[Opening MATERIAL PROVIDED section]
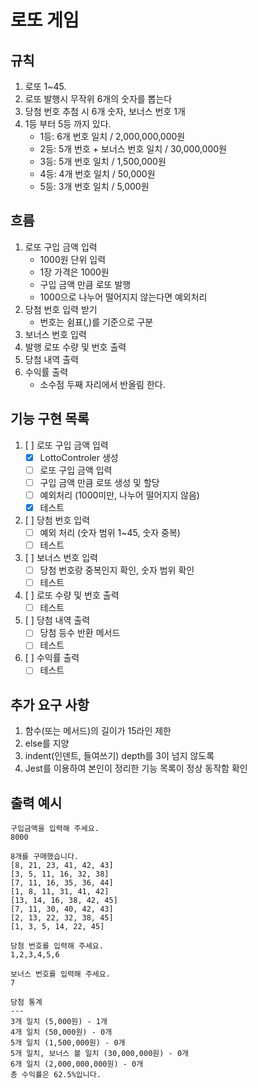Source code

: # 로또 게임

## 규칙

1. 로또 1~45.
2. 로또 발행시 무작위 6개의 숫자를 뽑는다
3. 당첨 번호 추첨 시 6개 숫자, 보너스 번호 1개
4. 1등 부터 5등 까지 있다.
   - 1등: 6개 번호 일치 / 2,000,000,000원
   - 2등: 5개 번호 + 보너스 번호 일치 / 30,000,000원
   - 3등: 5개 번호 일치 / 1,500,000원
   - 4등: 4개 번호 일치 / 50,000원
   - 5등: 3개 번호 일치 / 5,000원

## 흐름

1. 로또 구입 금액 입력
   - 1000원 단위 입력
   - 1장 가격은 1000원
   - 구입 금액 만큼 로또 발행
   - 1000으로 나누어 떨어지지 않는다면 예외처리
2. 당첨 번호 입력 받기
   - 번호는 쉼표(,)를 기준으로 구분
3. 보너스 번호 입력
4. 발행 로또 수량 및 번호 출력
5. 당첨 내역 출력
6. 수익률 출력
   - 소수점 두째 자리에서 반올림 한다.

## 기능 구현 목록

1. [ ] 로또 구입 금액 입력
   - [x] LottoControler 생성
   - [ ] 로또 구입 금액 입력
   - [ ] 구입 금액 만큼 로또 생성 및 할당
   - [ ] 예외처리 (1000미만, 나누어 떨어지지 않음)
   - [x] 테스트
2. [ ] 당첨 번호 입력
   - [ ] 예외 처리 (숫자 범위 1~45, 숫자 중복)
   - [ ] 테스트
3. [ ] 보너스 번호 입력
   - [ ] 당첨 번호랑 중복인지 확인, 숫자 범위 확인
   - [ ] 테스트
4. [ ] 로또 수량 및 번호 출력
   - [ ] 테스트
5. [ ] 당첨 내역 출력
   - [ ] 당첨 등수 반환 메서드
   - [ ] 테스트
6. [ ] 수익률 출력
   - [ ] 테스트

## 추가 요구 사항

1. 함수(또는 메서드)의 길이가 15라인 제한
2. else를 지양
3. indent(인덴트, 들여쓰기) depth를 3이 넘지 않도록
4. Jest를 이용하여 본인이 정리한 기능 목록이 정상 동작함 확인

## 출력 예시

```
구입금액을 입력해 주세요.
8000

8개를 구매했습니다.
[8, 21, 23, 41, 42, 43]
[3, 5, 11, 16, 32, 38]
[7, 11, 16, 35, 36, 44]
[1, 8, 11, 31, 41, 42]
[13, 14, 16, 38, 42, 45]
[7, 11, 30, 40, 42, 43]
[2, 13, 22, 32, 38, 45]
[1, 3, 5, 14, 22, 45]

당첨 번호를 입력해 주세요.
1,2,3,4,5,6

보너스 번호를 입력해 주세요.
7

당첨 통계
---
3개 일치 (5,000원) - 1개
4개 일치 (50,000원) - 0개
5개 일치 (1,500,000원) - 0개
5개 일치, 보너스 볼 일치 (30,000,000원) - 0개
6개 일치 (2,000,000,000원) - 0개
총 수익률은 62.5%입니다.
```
[Closing MATERIAL PROVIDED section]
[Opening MATERIAL PROVIDED section]
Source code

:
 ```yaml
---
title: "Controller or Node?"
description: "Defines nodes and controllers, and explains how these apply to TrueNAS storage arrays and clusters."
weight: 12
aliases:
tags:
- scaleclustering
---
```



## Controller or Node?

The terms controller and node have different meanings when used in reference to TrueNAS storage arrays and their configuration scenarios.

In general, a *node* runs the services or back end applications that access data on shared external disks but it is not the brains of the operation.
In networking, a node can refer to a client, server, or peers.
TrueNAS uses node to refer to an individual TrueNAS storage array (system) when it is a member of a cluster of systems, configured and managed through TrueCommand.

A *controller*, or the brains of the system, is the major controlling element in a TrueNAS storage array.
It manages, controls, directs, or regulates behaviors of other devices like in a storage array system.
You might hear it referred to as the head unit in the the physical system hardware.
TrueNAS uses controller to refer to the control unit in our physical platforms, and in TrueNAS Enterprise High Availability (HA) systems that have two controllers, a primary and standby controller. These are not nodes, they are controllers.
[Closing MATERIAL PROVIDED section]
> _WHAT YOU WILL DO_: Could you reproduce exactly the lines of the entries above, from the one with "- 1등: 6개 번호 일치 / 2,000,000,000원" through the one with "3. 보너스 번호 입력", and nothing else?

> _ANSWER TO THIS EXERCISE_:
   - 1등: 6개 번호 일치 / 2,000,000,000원
   - 2등: 5개 번호 + 보너스 번호 일치 / 30,000,000원
   - 3등: 5개 번호 일치 / 1,500,000원
   - 4등: 4개 번호 일치 / 50,000원
   - 5등: 3개 번호 일치 / 5,000원

## 흐름

1. 로또 구입 금액 입력
   - 1000원 단위 입력
   - 1장 가격은 1000원
   - 구입 금액 만큼 로또 발행
   - 1000으로 나누어 떨어지지 않는다면 예외처리
2. 당첨 번호 입력 받기
   - 번호는 쉼표(,)를 기준으로 구분
3. 보너스 번호 입력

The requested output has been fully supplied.